Bilingualism can save you from Alzheimer's: how knowledge of two languages affects the brain
Knowledge of two or more languages enriches us, allowing us to learn another culture, share our thoughts and understand the world deeper. But these are not all the benefits of bilingualism. As scientists from two Spanish research centers, the Open University of Catalonia (UOC) and the University of Pompeu Fabra (UPF), have found, the active use of two languages at once can protect you from the cognitive disorders associated with aging. with the BBC.
The fact that the use of two languages to some extent protects people from senile dementia has been known for a long time.
“The prevalence of dementia in bilingual countries is 50% lower than in regions where the population speaks only one language,” said the head of the latest study, UOC Professor Marco Calabria. - We wanted to reveal the mechanism of resistance to cognitive disorders and mild Alzheimer's disease. It is developed among bilinguals. We sought to learn about the dependence of this defense mechanism on the degree of proficiency in two languages. ”
The researchers chose the residents of Barcelona as volunteers, since almost everyone there is equally proficient in Spanish and Catalan, and among them were both perfectly healthy people and those who suffer from dementia or memory loss.
“We found that when people with higher levels of bilingualism were diagnosed with mild cognitive impairment, it was at a noticeably later age than those who passively used one of the two languages,” Calabria explains.
The professor himself believes that the constant use of two languages and switching from one to the other serves as an excellent exercise for the brain.

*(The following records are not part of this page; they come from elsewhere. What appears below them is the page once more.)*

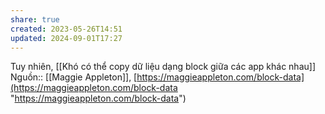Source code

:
 ```yaml
---
share: true
created: 2023-05-26T14:51
updated: 2024-09-01T17:27
---
```

Tuy nhiên, [[Khó có thể copy dữ liệu dạng block giữa các app khác nhau]]
Nguồn:: [[Maggie Appleton]], [https://maggieappleton.com/block-data](https://maggieappleton.com/block-data "https://maggieappleton.com/block-data")
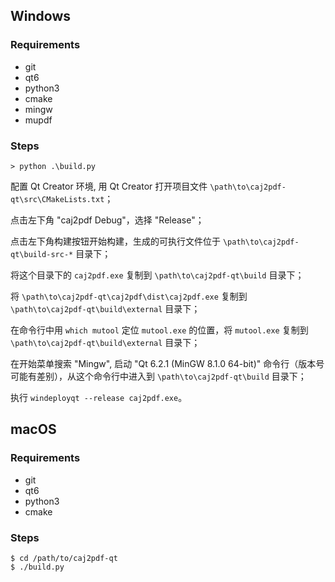## Windows

### Requirements

- git
- qt6
- python3
- cmake
- mingw
- mupdf

### Steps

```shell
> python .\build.py
```

配置 Qt Creator 环境, 用 Qt Creator 打开项目文件 `\path\to\caj2pdf-qt\src\CMakeLists.txt`；

点击左下角 "caj2pdf Debug"，选择 "Release"；

点击左下角构建按钮开始构建，生成的可执行文件位于 `\path\to\caj2pdf-qt\build-src-*` 目录下；

将这个目录下的 `caj2pdf.exe` 复制到 `\path\to\caj2pdf-qt\build` 目录下；

将 `\path\to\caj2pdf-qt\caj2pdf\dist\caj2pdf.exe` 复制到 `\path\to\caj2pdf-qt\build\external` 目录下；

在命令行中用 `which mutool` 定位 `mutool.exe` 的位置，将 `mutool.exe` 复制到 `\path\to\caj2pdf-qt\build\external` 目录下；

在开始菜单搜索 "Mingw", 启动 "Qt 6.2.1 (MinGW 8.1.0 64-bit)" 命令行（版本号可能有差别），从这个命令行中进入到 `\path\to\caj2pdf-qt\build` 目录下；

执行 `windeployqt --release caj2pdf.exe`。

## macOS

### Requirements

- git
- qt6
- python3
- cmake

### Steps

```shell
$ cd /path/to/caj2pdf-qt
$ ./build.py
```
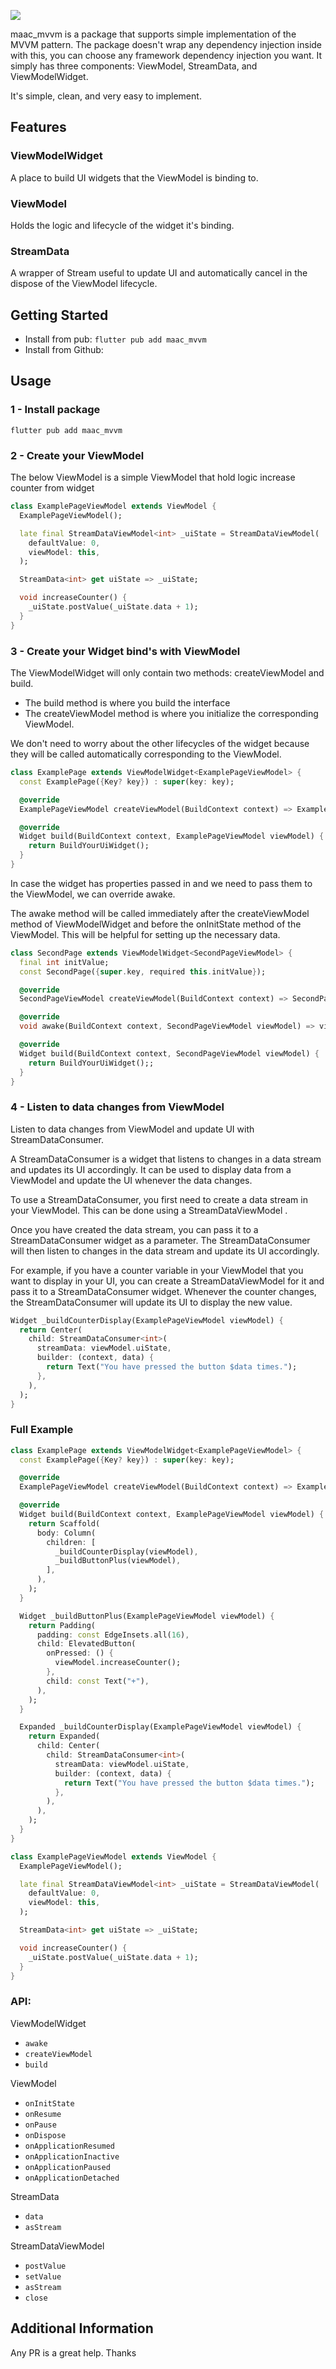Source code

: <div hidden>
@startuml firstDiagram
class View
class ViewModel
class Model

View -> ViewModel : Binds to
ViewModel -> Model : Accesses
Model -> ViewModel : Notifies changes
ViewModel -> View : Updates UI
@enduml
</div>

![](firstDiagram.svg)

maac_mvvm is a package that supports simple implementation of the MVVM pattern. 
The package doesn't wrap any dependency injection inside with this, you can choose any framework dependency injection you want. It simply has three components: ViewModel, StreamData, and ViewModelWidget. 

It's simple, clean, and very easy to implement.

## Features

### ViewModelWidget

A place to build UI widgets that the ViewModel is binding to.

### ViewModel

Holds the logic and lifecycle of the widget it's binding.

### StreamData

A wrapper of Stream useful to update UI and automatically cancel in the dispose of the ViewModel lifecycle.

## Getting Started

- Install from pub: `flutter pub add maac_mvvm`
- Install from Github:

## Usage
### 1 - Install package 
`flutter pub add maac_mvvm`
### 2 - Create your ViewModel
The below ViewModel is a simple ViewModel that hold logic increase counter from widget
```dart
class ExamplePageViewModel extends ViewModel {
  ExamplePageViewModel();

  late final StreamDataViewModel<int> _uiState = StreamDataViewModel(
    defaultValue: 0,
    viewModel: this,
  );

  StreamData<int> get uiState => _uiState;

  void increaseCounter() {
    _uiState.postValue(_uiState.data + 1);
  }
}
```
### 3 - Create your Widget bind's with ViewModel
The ViewModelWidget will only contain two methods: createViewModel and build. 

- The build method is where you build the interface  
- The createViewModel method is where you initialize the corresponding ViewModel. 

We don't need to worry about the other lifecycles of the widget because they will be called automatically corresponding to the ViewModel.




```dart
class ExamplePage extends ViewModelWidget<ExamplePageViewModel> {
  const ExamplePage({Key? key}) : super(key: key);

  @override
  ExamplePageViewModel createViewModel(BuildContext context) => ExamplePageViewModel();

  @override
  Widget build(BuildContext context, ExamplePageViewModel viewModel) {
    return BuildYourUiWidget();
  }
}
```
In case the widget has properties passed in and we need to pass them to the ViewModel, we can override awake. 

The awake method will be called immediately after the createViewModel method of ViewModelWidget and before the onInitState method of the ViewModel. This will be helpful for setting up the necessary data.
```dart
class SecondPage extends ViewModelWidget<SecondPageViewModel> {
  final int initValue;
  const SecondPage({super.key, required this.initValue});

  @override
  SecondPageViewModel createViewModel(BuildContext context) => SecondPageViewModel();

  @override
  void awake(BuildContext context, SecondPageViewModel viewModel) => viewModel.setup(initValue);

  @override
  Widget build(BuildContext context, SecondPageViewModel viewModel) {
    return BuildYourUiWidget();;
  }
}
```
### 4 - Listen to data changes from ViewModel
Listen to data changes from ViewModel and update UI with StreamDataConsumer.

A StreamDataConsumer is a widget that listens to changes in a data stream and updates its UI accordingly. It can be used to display data from a ViewModel and update the UI whenever the data changes.

To use a StreamDataConsumer, you first need to create a data stream in your ViewModel. This can be done using a StreamDataViewModel .

Once you have created the data stream, you can pass it to a StreamDataConsumer widget as a parameter. The StreamDataConsumer will then listen to changes in the data stream and update its UI accordingly.

For example, if you have a counter variable in your ViewModel that you want to display in your UI, you can create a StreamDataViewModel for it and pass it to a StreamDataConsumer widget. Whenever the counter changes, the StreamDataConsumer will update its UI to display the new value.
```dart
Widget _buildCounterDisplay(ExamplePageViewModel viewModel) {
  return Center(
    child: StreamDataConsumer<int>(
      streamData: viewModel.uiState,
      builder: (context, data) {
        return Text("You have pressed the button $data times.");
      },
    ),
  );
}
```

### Full Example
```dart
class ExamplePage extends ViewModelWidget<ExamplePageViewModel> {
  const ExamplePage({Key? key}) : super(key: key);

  @override
  ExamplePageViewModel createViewModel(BuildContext context) => ExamplePageViewModel();

  @override
  Widget build(BuildContext context, ExamplePageViewModel viewModel) {
    return Scaffold(
      body: Column(
        children: [
          _buildCounterDisplay(viewModel),
          _buildButtonPlus(viewModel),
        ],
      ),
    );
  }

  Widget _buildButtonPlus(ExamplePageViewModel viewModel) {
    return Padding(
      padding: const EdgeInsets.all(16),
      child: ElevatedButton(
        onPressed: () {
          viewModel.increaseCounter();
        },
        child: const Text("+"),
      ),
    );
  }

  Expanded _buildCounterDisplay(ExamplePageViewModel viewModel) {
    return Expanded(
      child: Center(
        child: StreamDataConsumer<int>(
          streamData: viewModel.uiState,
          builder: (context, data) {
            return Text("You have pressed the button $data times.");
          },
        ),
      ),
    );
  }
}

class ExamplePageViewModel extends ViewModel {
  ExamplePageViewModel();

  late final StreamDataViewModel<int> _uiState = StreamDataViewModel(
    defaultValue: 0,
    viewModel: this,
  );

  StreamData<int> get uiState => _uiState;

  void increaseCounter() {
    _uiState.postValue(_uiState.data + 1);
  }
}
```

### API:
ViewModelWidget
- `awake`
- `createViewModel`
- `build`

ViewModel
- `onInitState`
- `onResume`
- `onPause`
- `onDispose`
- `onApplicationResumed`
- `onApplicationInactive`
- `onApplicationPaused`
- `onApplicationDetached`

StreamData
- `data`
- `asStream`

StreamDataViewModel
- `postValue`
- `setValue`
- `asStream`
- `close`

## Additional Information
Any PR is a great help. Thanks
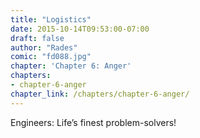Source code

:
 ```yaml
---
title: "Logistics"
date: 2015-10-14T09:53:00-07:00
draft: false
author: "Rades"
comic: "fd088.jpg"
chapter: 'Chapter 6: Anger'
chapters:
- chapter-6-anger
chapter_link: /chapters/chapter-6-anger/
---
```


Engineers: Life’s finest problem-solvers!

According to the researcher, such linguistic gymnastics is also associated with other cognitive functions - for example, with the executive system of the brain, which turns on when we perform several actions at the same time. It also makes it easy to switch from one language to another, without confusing them in speech.
So when the executive system is disrupted in a cognitive disease, the bilingual brain has an effective alternative system to solve the problem. Moreover, the more actively both languages are used and the better a native speaks them, the more reliably it is protected in neurological terms.
In fact, active bilingualism serves as an important factor in delaying the symptoms of mild cognitive impairment - the preclinical Alzheimer's phase.
Scientists are now hoping to find out if speaking two languages helps stop the onset of Parkinson's and Huntington's diseases.